EXERCISE INSTRUCTIONS:
Return only that part of the material below which starts with the line containing "- [ ] Look into" and goes on through the line containing "- [ ] Possibly add ball diameter textbox", restated exactly.

DATA PROVIDED:

▬▬▬▬▬▬▬▬▬▬

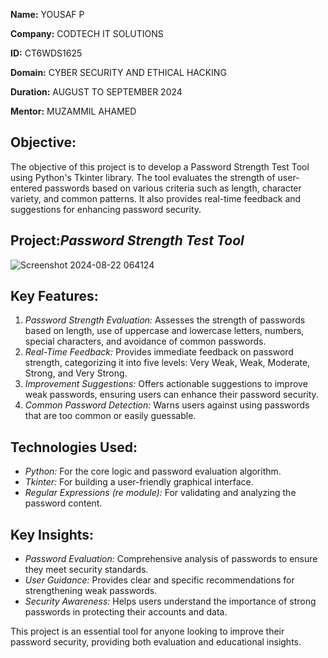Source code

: **Name:** YOUSAF P

**Company:** CODTECH IT SOLUTIONS

**ID:** CT6WDS1625

**Domain:** CYBER SECURITY AND ETHICAL HACKING

**Duration:** AUGUST TO  SEPTEMBER 2024

**Mentor:** MUZAMMIL AHAMED

## Objective:

The objective of this project is to develop a Password Strength Test Tool using Python's Tkinter library. The tool evaluates the strength of user-entered passwords based on various criteria such as length, character variety, and common patterns. It also provides real-time feedback and suggestions for enhancing password security.

## Project:*Password Strength Test Tool*

![Screenshot 2024-08-22 064124](https://github.com/user-attachments/assets/1892143d-66fd-4f54-b586-6ed16138b8cc)

## Key Features:

1. *Password Strength Evaluation:* Assesses the strength of passwords based on length, use of uppercase and lowercase letters, numbers, special characters, and avoidance of common passwords.
2. *Real-Time Feedback:* Provides immediate feedback on password strength, categorizing it into five levels: Very Weak, Weak, Moderate, Strong, and Very Strong.
3. *Improvement Suggestions:* Offers actionable suggestions to improve weak passwords, ensuring users can enhance their password security.
4. *Common Password Detection:* Warns users against using passwords that are too common or easily guessable.

## Technologies Used:

- *Python:* For the core logic and password evaluation algorithm.
- *Tkinter:* For building a user-friendly graphical interface.
- *Regular Expressions (re module):* For validating and analyzing the password content.

## Key Insights:

- *Password Evaluation:* Comprehensive analysis of passwords to ensure they meet security standards.
- *User Guidance:* Provides clear and specific recommendations for strengthening weak passwords.
- *Security Awareness:* Helps users understand the importance of strong passwords in protecting their accounts and data.

This project is an essential tool for anyone looking to improve their password security, providing both evaluation and educational insights.
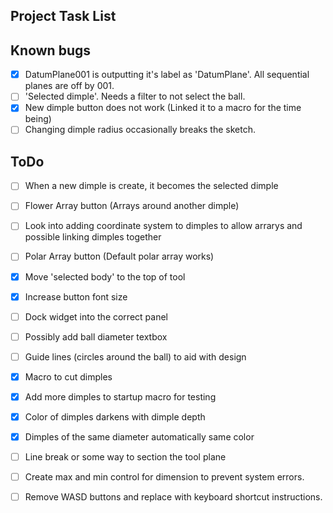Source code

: ## Project Task List

## Known bugs
- [x] DatumPlane001 is outputting it's label as 'DatumPlane'. All sequential planes are off by 001.
- [ ] 'Selected dimple'. Needs a filter to not select the ball.
- [x] New dimple button does not work (Linked it to a macro for the time being)
- [ ] Changing dimple radius occasionally breaks the sketch.

## ToDo
- [ ] When a new dimple is create, it becomes the selected dimple
- [ ] Flower Array button (Arrays around another dimple)
- [ ] Look into adding coordinate system to dimples to allow arrarys and possible linking dimples together
- [ ] Polar Array button (Default polar array works)
- [x] Move 'selected body' to the top of tool
- [x] Increase button font size
- [ ] Dock widget into the correct panel
- [ ] Possibly add ball diameter textbox
- [ ] Guide lines (circles around the ball) to aid with design
- [x] Macro to cut dimples
- [x] Add more dimples to startup macro for testing
- [x] Color of dimples darkens with dimple depth
- [x] Dimples of the same diameter automatically same color
- [ ] Line break or some way to section the tool plane
- [ ] Create max and min control for dimension to prevent system errors.
- [ ] Remove WASD buttons and replace with keyboard shortcut instructions.








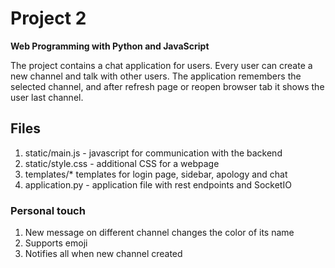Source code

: # Project 2

**Web Programming with Python and JavaScript**

The project contains a chat application for users. Every user can create a new channel and talk with other users.
The application remembers the selected channel, and after refresh page or reopen browser tab it shows the user last channel. 

## Files
1. static/main.js - javascript for communication with the backend
1. static/style.css - additional CSS for a webpage
1. templates/* templates for login page, sidebar, apology and chat
1. application.py - application file with rest endpoints and SocketIO 

### Personal touch
1. New message on different channel changes the color of its name
1. Supports emoji
1. Notifies all when new channel created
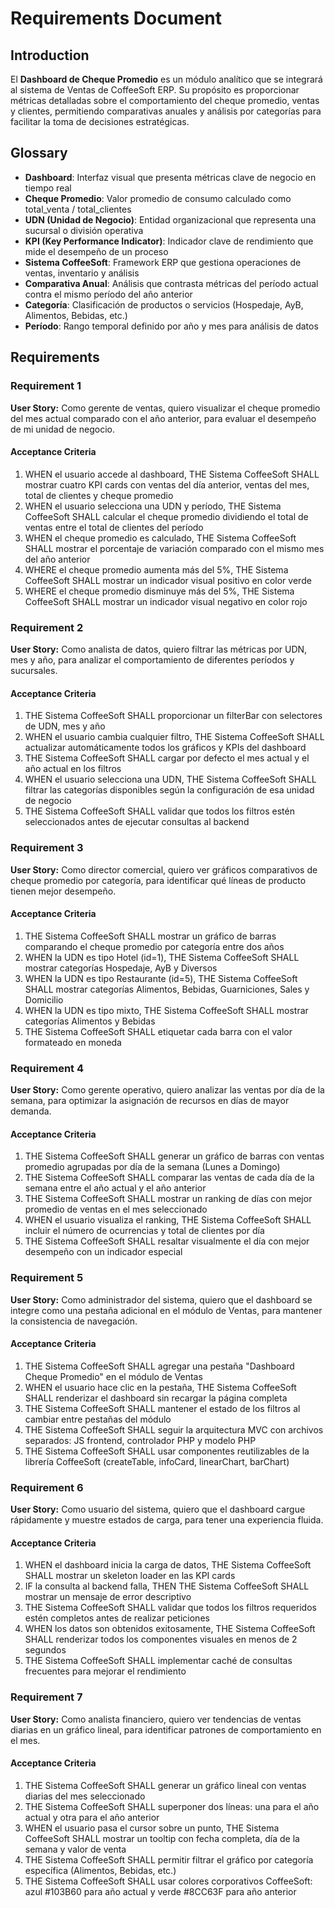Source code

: # Requirements Document

## Introduction

El **Dashboard de Cheque Promedio** es un módulo analítico que se integrará al sistema de Ventas de CoffeeSoft ERP. Su propósito es proporcionar métricas detalladas sobre el comportamiento del cheque promedio, ventas y clientes, permitiendo comparativas anuales y análisis por categorías para facilitar la toma de decisiones estratégicas.

## Glossary

- **Dashboard**: Interfaz visual que presenta métricas clave de negocio en tiempo real
- **Cheque Promedio**: Valor promedio de consumo calculado como total_venta / total_clientes
- **UDN (Unidad de Negocio)**: Entidad organizacional que representa una sucursal o división operativa
- **KPI (Key Performance Indicator)**: Indicador clave de rendimiento que mide el desempeño de un proceso
- **Sistema CoffeeSoft**: Framework ERP que gestiona operaciones de ventas, inventario y análisis
- **Comparativa Anual**: Análisis que contrasta métricas del período actual contra el mismo período del año anterior
- **Categoría**: Clasificación de productos o servicios (Hospedaje, AyB, Alimentos, Bebidas, etc.)
- **Período**: Rango temporal definido por año y mes para análisis de datos

## Requirements

### Requirement 1

**User Story:** Como gerente de ventas, quiero visualizar el cheque promedio del mes actual comparado con el año anterior, para evaluar el desempeño de mi unidad de negocio.

#### Acceptance Criteria

1. WHEN el usuario accede al dashboard, THE Sistema CoffeeSoft SHALL mostrar cuatro KPI cards con ventas del día anterior, ventas del mes, total de clientes y cheque promedio
2. WHEN el usuario selecciona una UDN y período, THE Sistema CoffeeSoft SHALL calcular el cheque promedio dividiendo el total de ventas entre el total de clientes del período
3. WHEN el cheque promedio es calculado, THE Sistema CoffeeSoft SHALL mostrar el porcentaje de variación comparado con el mismo mes del año anterior
4. WHERE el cheque promedio aumenta más del 5%, THE Sistema CoffeeSoft SHALL mostrar un indicador visual positivo en color verde
5. WHERE el cheque promedio disminuye más del 5%, THE Sistema CoffeeSoft SHALL mostrar un indicador visual negativo en color rojo

### Requirement 2

**User Story:** Como analista de datos, quiero filtrar las métricas por UDN, mes y año, para analizar el comportamiento de diferentes períodos y sucursales.

#### Acceptance Criteria

1. THE Sistema CoffeeSoft SHALL proporcionar un filterBar con selectores de UDN, mes y año
2. WHEN el usuario cambia cualquier filtro, THE Sistema CoffeeSoft SHALL actualizar automáticamente todos los gráficos y KPIs del dashboard
3. THE Sistema CoffeeSoft SHALL cargar por defecto el mes actual y el año actual en los filtros
4. WHEN el usuario selecciona una UDN, THE Sistema CoffeeSoft SHALL filtrar las categorías disponibles según la configuración de esa unidad de negocio
5. THE Sistema CoffeeSoft SHALL validar que todos los filtros estén seleccionados antes de ejecutar consultas al backend

### Requirement 3

**User Story:** Como director comercial, quiero ver gráficos comparativos de cheque promedio por categoría, para identificar qué líneas de producto tienen mejor desempeño.

#### Acceptance Criteria

1. THE Sistema CoffeeSoft SHALL mostrar un gráfico de barras comparando el cheque promedio por categoría entre dos años
2. WHEN la UDN es tipo Hotel (id=1), THE Sistema CoffeeSoft SHALL mostrar categorías Hospedaje, AyB y Diversos
3. WHEN la UDN es tipo Restaurante (id=5), THE Sistema CoffeeSoft SHALL mostrar categorías Alimentos, Bebidas, Guarniciones, Sales y Domicilio
4. WHEN la UDN es tipo mixto, THE Sistema CoffeeSoft SHALL mostrar categorías Alimentos y Bebidas
5. THE Sistema CoffeeSoft SHALL etiquetar cada barra con el valor formateado en moneda

### Requirement 4

**User Story:** Como gerente operativo, quiero analizar las ventas por día de la semana, para optimizar la asignación de recursos en días de mayor demanda.

#### Acceptance Criteria

1. THE Sistema CoffeeSoft SHALL generar un gráfico de barras con ventas promedio agrupadas por día de la semana (Lunes a Domingo)
2. THE Sistema CoffeeSoft SHALL comparar las ventas de cada día de la semana entre el año actual y el año anterior
3. THE Sistema CoffeeSoft SHALL mostrar un ranking de días con mejor promedio de ventas en el mes seleccionado
4. WHEN el usuario visualiza el ranking, THE Sistema CoffeeSoft SHALL incluir el número de ocurrencias y total de clientes por día
5. THE Sistema CoffeeSoft SHALL resaltar visualmente el día con mejor desempeño con un indicador especial

### Requirement 5

**User Story:** Como administrador del sistema, quiero que el dashboard se integre como una pestaña adicional en el módulo de Ventas, para mantener la consistencia de navegación.

#### Acceptance Criteria

1. THE Sistema CoffeeSoft SHALL agregar una pestaña "Dashboard Cheque Promedio" en el módulo de Ventas
2. WHEN el usuario hace clic en la pestaña, THE Sistema CoffeeSoft SHALL renderizar el dashboard sin recargar la página completa
3. THE Sistema CoffeeSoft SHALL mantener el estado de los filtros al cambiar entre pestañas del módulo
4. THE Sistema CoffeeSoft SHALL seguir la arquitectura MVC con archivos separados: JS frontend, controlador PHP y modelo PHP
5. THE Sistema CoffeeSoft SHALL usar componentes reutilizables de la librería CoffeeSoft (createTable, infoCard, linearChart, barChart)

### Requirement 6

**User Story:** Como usuario del sistema, quiero que el dashboard cargue rápidamente y muestre estados de carga, para tener una experiencia fluida.

#### Acceptance Criteria

1. WHEN el dashboard inicia la carga de datos, THE Sistema CoffeeSoft SHALL mostrar un skeleton loader en las KPI cards
2. IF la consulta al backend falla, THEN THE Sistema CoffeeSoft SHALL mostrar un mensaje de error descriptivo
3. THE Sistema CoffeeSoft SHALL validar que todos los filtros requeridos estén completos antes de realizar peticiones
4. WHEN los datos son obtenidos exitosamente, THE Sistema CoffeeSoft SHALL renderizar todos los componentes visuales en menos de 2 segundos
5. THE Sistema CoffeeSoft SHALL implementar caché de consultas frecuentes para mejorar el rendimiento

### Requirement 7

**User Story:** Como analista financiero, quiero ver tendencias de ventas diarias en un gráfico lineal, para identificar patrones de comportamiento en el mes.

#### Acceptance Criteria

1. THE Sistema CoffeeSoft SHALL generar un gráfico lineal con ventas diarias del mes seleccionado
2. THE Sistema CoffeeSoft SHALL superponer dos líneas: una para el año actual y otra para el año anterior
3. WHEN el usuario pasa el cursor sobre un punto, THE Sistema CoffeeSoft SHALL mostrar un tooltip con fecha completa, día de la semana y valor de venta
4. THE Sistema CoffeeSoft SHALL permitir filtrar el gráfico por categoría específica (Alimentos, Bebidas, etc.)
5. THE Sistema CoffeeSoft SHALL usar colores corporativos CoffeeSoft: azul #103B60 para año actual y verde #8CC63F para año anterior
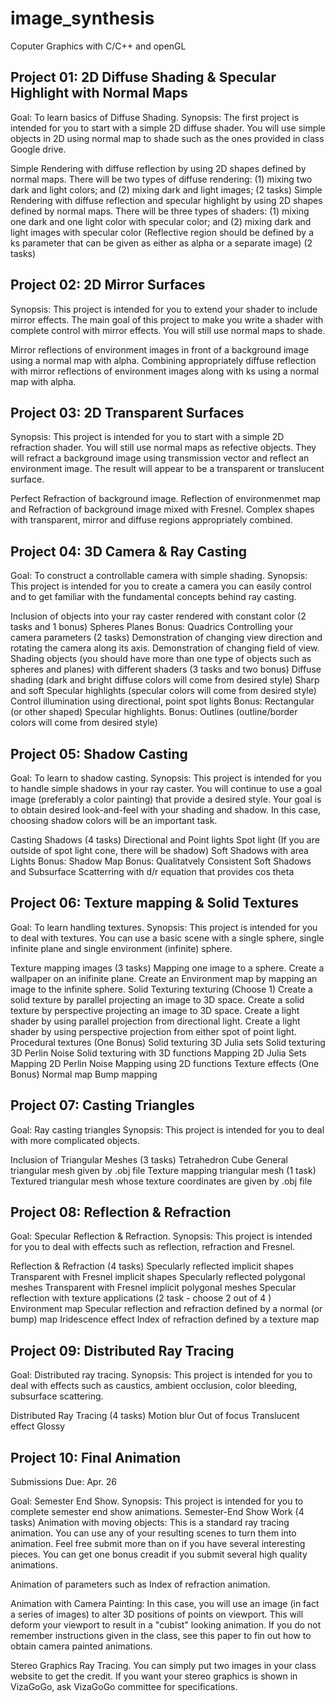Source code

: # image_synthesis
Coputer Graphics with C/C++ and openGL


## Project 01: 2D Diffuse Shading & Specular Highlight with Normal Maps
 
Goal: To learn basics of Diffuse Shading.
Synopsis: The first project is intended for you to start with a simple 2D diffuse shader. You will use simple objects in 2D using normal map to shade such as the ones provided in class Google drive.

Simple Rendering with diffuse reflection by using 2D shapes defined by normal maps. There will be two types of diffuse rendering: (1) mixing two dark and light colors; and (2) mixing dark and light images; (2 tasks)
Simple Rendering with diffuse reflection and specular highlight by using 2D shapes defined by normal maps. There will be three types of shaders: (1) mixing one dark and one light color with specular color; and (2) mixing dark and light images with specular color (Reflective region should be defined by a ks parameter that can be given as either as alpha or a separate image) (2 tasks)

## Project 02: 2D Mirror Surfaces
 
Synopsis: This project is intended for you to extend your shader to include mirror effects. The main goal of this project to make you write a shader with complete control with mirror effects. You will still use normal maps to shade. 

Mirror reflections of environment images in front of a background image using a normal map with alpha.
Combining appropriately diffuse reflection with mirror reflections of environment images along with ks using a normal map with alpha.

## Project 03: 2D Transparent Surfaces
 
Synopsis: This project is intended for you to start with a simple 2D refraction shader. You will still use normal maps as refective objects. They will refract a background image using transmission vector and reflect an environment image. The result will appear to be a transparent or translucent surface. 

Perfect Refraction of background image.
Reflection of environmenmet map and Refraction of background image mixed with Fresnel.
Complex shapes with transparent, mirror and diffuse regions appropriately combined.

## Project 04: 3D Camera & Ray Casting
 
Goal: To construct a controllable camera with simple shading. 
Synopsis: This project is intended for you to create a camera you can easily control and to get familiar with the fundamental concepts behind ray casting. 

Inclusion of objects into your ray caster rendered with constant color (2 tasks and 1 bonus)
Spheres
Planes
Bonus: Quadrics
Controlling your camera parameters (2 tasks)
Demonstration of changing view direction and rotating the camera along its axis.
Demonstration of changing field of view.
Shading objects (you should have more than one type of objects such as spheres and planes) with different shaders (3 tasks and two bonus)
Diffuse shading (dark and bright diffuse colors will come from desired style)
Sharp and soft Specular highlights (specular colors will come from desired style)
Control illumination using directional, point spot lights
Bonus: Rectangular (or other shaped) Specular highlights.
Bonus: Outlines (outline/border colors will come from desired style)

## Project 05: Shadow Casting
 
Goal: To learn to shadow casting. 
Synopsis: This project is intended for you to handle simple shadows in your ray caster. 
You will continue to use a goal image (preferably a color painting) that provide a desired style. Your goal is to obtain desired look-and-feel with your shading and shadow. In this case, choosing shadow colors will be an important task.

Casting Shadows (4 tasks)
Directional and Point lights
Spot light (If you are outside of spot light cone, there will be shadow)
Soft Shadows with area Lights
Bonus: Shadow Map
Bonus: Qualitatvely Consistent Soft Shadows and Subsurface Scatterring with d/r equation that provides cos theta

## Project 06: Texture mapping & Solid Textures
 
Goal: To learn handling textures. 
Synopsis: This project is intended for you to deal with textures. You can use a basic scene with a single sphere, single infinite plane and single environment (infinite) sphere.

Texture mapping images (3 tasks)
Mapping one image to a sphere.
Create a wallpaper on an inifinite plane.
Create an Environment map by mapping an image to the infinite sphere.
Solid Texturing texturing (Choose 1)
Create a solid texture by parallel projecting an image to 3D space.
Create a solid texture by perspective projecting an image to 3D space.
Create a light shader by using parallel projection from directional light.
Create a light shader by using perspective projection from either spot of point light.
Procedural textures (One Bonus)
Solid texturing 3D Julia sets
Solid texturing 3D Perlin Noise
Solid texturing with 3D functions
Mapping 2D Julia Sets
Mapping 2D Perlin Noise
Mapping using 2D functions
Texture effects (One Bonus)
Normal map
Bump mapping

## Project 07: Casting Triangles
 
Goal: Ray casting triangles 
Synopsis: This project is intended for you to deal with more complicated objects. 

Inclusion of Triangular Meshes (3 tasks)
Tetrahedron
Cube
General triangular mesh given by .obj file
Texture mapping triangular mesh (1 task)
Textured triangular mesh whose texture coordinates are given by .obj file

## Project 08: Reflection & Refraction
 
Goal: Specular Reflection & Refraction. 
Synopsis: This project is intended for you to deal with effects such as reflection, refraction and Fresnel. 

Reflection & Refraction (4 tasks)
Specularly reflected implicit shapes
Transparent with Fresnel implicit shapes
Specularly reflected polygonal meshes
Transparent with Fresnel implicit polygonal meshes
Specular reflection with texture applications (2 task - choose 2 out of 4 )
Environment map
Specular reflection and refraction defined by a normal (or bump) map
Iridescence effect
Index of refraction defined by a texture map

## Project 09: Distributed Ray Tracing
 
Goal: Distributed ray tracing. 
Synopsis: This project is intended for you to deal with effects such as caustics, ambient occlusion, color bleeding, subsurface scattering. 

Distributed Ray Tracing (4 tasks)
Motion blur
Out of focus
Translucent effect
Glossy

## Project 10: Final Animation
Submissions	Due: Apr. 26
 
Goal: Semester End Show. 
Synopsis: This project is intended for you to complete semester end show animations. 
Semester-End Show Work (4 tasks)
Animation with moving objects: This is a standard ray tracing animation. You can use any of your resulting scenes to turn them into animation. Feel free submit more than on if you have several interesting pieces. You can get one bonus creadit if you submit several high quality animations. 

Animation of parameters such as Index of refraction animation. 

Animation with Camera Painting: In this case, you will use an image (in fact a series of images) to alter 3D positions of points on viewport. This will deform your viewport to result in a "cubist" looking animation. If you do not remember instructions given in the class, see this paper to fin out how to obtain camera painted animations. 

Stereo Graphics Ray Tracing. You can simply put two images in your class website to get the credit. If you want your stereo graphics is shown in VizaGoGo, ask VizaGoGo committee for specifications.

▬▬▬▬▬▬▬▬▬▬

EXPECTED ANSWER:
- [ ] Look into adding coordinate system to dimples to allow arrarys and possible linking dimples together
- [ ] Polar Array button (Default polar array works)
- [x] Move 'selected body' to the top of tool
- [x] Increase button font size
- [ ] Dock widget into the correct panel
- [ ] Possibly add ball diameter textbox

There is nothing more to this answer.